Günahsız öldürdüğü veya kendi eliyle başlarını kestiği nice insanın arasında, anası da vardı. Ama ilahi adalet yaklaşıyordu.
Neron; Azatlısı Epaphoridit’nin yanına kaçar. İlk defa vicdan azabı çeker. Gelen yüzbaşının öldürülmesini emreder. Kimse Neron’u dinlemez. O; şu halde ne dostu ne de düşmanı olan tek insan benim, der. Azatlıları, Öyle ise işini kendin yap ve çabuk bitir derler.

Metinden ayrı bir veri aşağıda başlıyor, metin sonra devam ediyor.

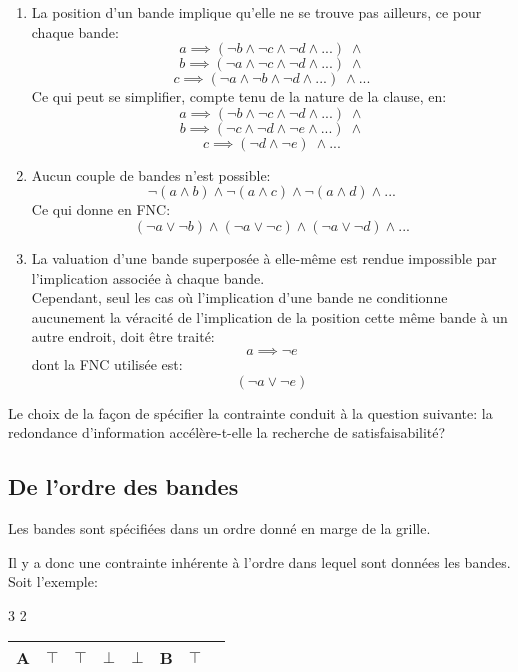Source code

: \documentclass[a4paper,12pt]{report}
\newcommand\black{\cellcolor{black}}
\begin{document}
\begin{enumerate}
\item La position d'un bande implique qu'elle ne se trouve pas ailleurs, ce pour chaque bande:
$$a \implies (\lnot b \wedge \lnot c \wedge \lnot d \wedge ... )\; \wedge$$
$$b \implies (\lnot a \wedge \lnot c \wedge \lnot d \wedge ... )\; \wedge$$
$$c \implies (\lnot a \wedge \lnot b \wedge \lnot d \wedge ... )\; \wedge ...$$
Ce qui peut se simplifier, compte tenu de la nature de la clause, en:
$$a \implies (\lnot b \wedge \lnot c \wedge \lnot d \wedge ... )\; \wedge$$
$$b \implies (\lnot c \wedge \lnot d \wedge \lnot e \wedge ... )\; \wedge$$
$$c \implies (\lnot d \wedge \lnot e)\; \wedge ...$$

\item Aucun couple de bandes n'est possible:
$$\lnot(a \wedge b) \wedge \lnot(a \wedge c) \wedge \lnot(a \wedge d) \wedge ...  $$
Ce qui donne en FNC: 
$$(\lnot a \vee \lnot b) \wedge (\lnot a \vee \lnot c) \wedge (\lnot a \vee \lnot d) \wedge ...$$

\item La valuation d'une bande superposée à elle-même est rendue impossible par l'implication associée à chaque bande.\\
Cependant, seul les cas où l'implication d'une bande ne conditionne aucunement la véracité de l'implication de la position cette même bande à un autre endroit, doit être traité: \\
$$a \implies \lnot e$$
dont la FNC utilisée est:		
$$(\lnot a \vee \lnot e)$$
\end{enumerate}

Le choix de la façon de spécifier la contrainte conduit à la question suivante: la redondance d'information accélère-t-elle la recherche de satisfaisabilité? 

\subsection{De l'ordre des bandes}

Les bandes sont spécifiées dans un ordre donné en marge de la grille. 

Il y a donc une contrainte inhérente à l'ordre dans lequel sont données les bandes.\\

Soit l'exemple: 
\begin{center}
3 2 
\begin{tabular}{|c|c|c|c|c|c|c|c|}
\hline
	\black \color{white} A & \black \color{white}$\top$  & \black \color{white}$\top$  
	& $\bot$ & 	
	$\bot$ & \black \color{white}B  & \black \color{white}$\top$  \\ 			
	\hline
\end{tabular}
\end{center}
\end{document}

Neron hançeri boğazına götürür. Epaphoridit kendisine yardımcı olur. Hançeri boğazına saplayınca, yüzbaşı Sana hayat haberi getirmiştim, der. Neron; geç kaldın diye hırıldanır.
Neron bu kelimeyi kullandığında, o ana kadar, kendisi de ne kadar önemli bir kelime olduğunu bilmiyordu. Anlıyordu. Ama her şey için geç kalmıştı.
Her zaman suyun aktığı yer, en düşük olan yer olmuştur. İnsanlık duygusunu yitiren hırslı kişiler, suç işleme tadına varır, insanları aldatmada ustalaşırlar.
Halk; kim daha iyi yalan söylüyorsa, kim daha çok azda olsa menfaat sağlıyorsa, onun hırsızlığına, yalancılığına bakmadan, inançlarına saplanarak onun peşinde sürüklenir.
Günümüzün Neron’ları, Muaviye’leri kim ya da kimler acaba!
Günün Sözü: Haksızlığa karşı eğilme, hakkınla beraber şerefini de kaybedersin.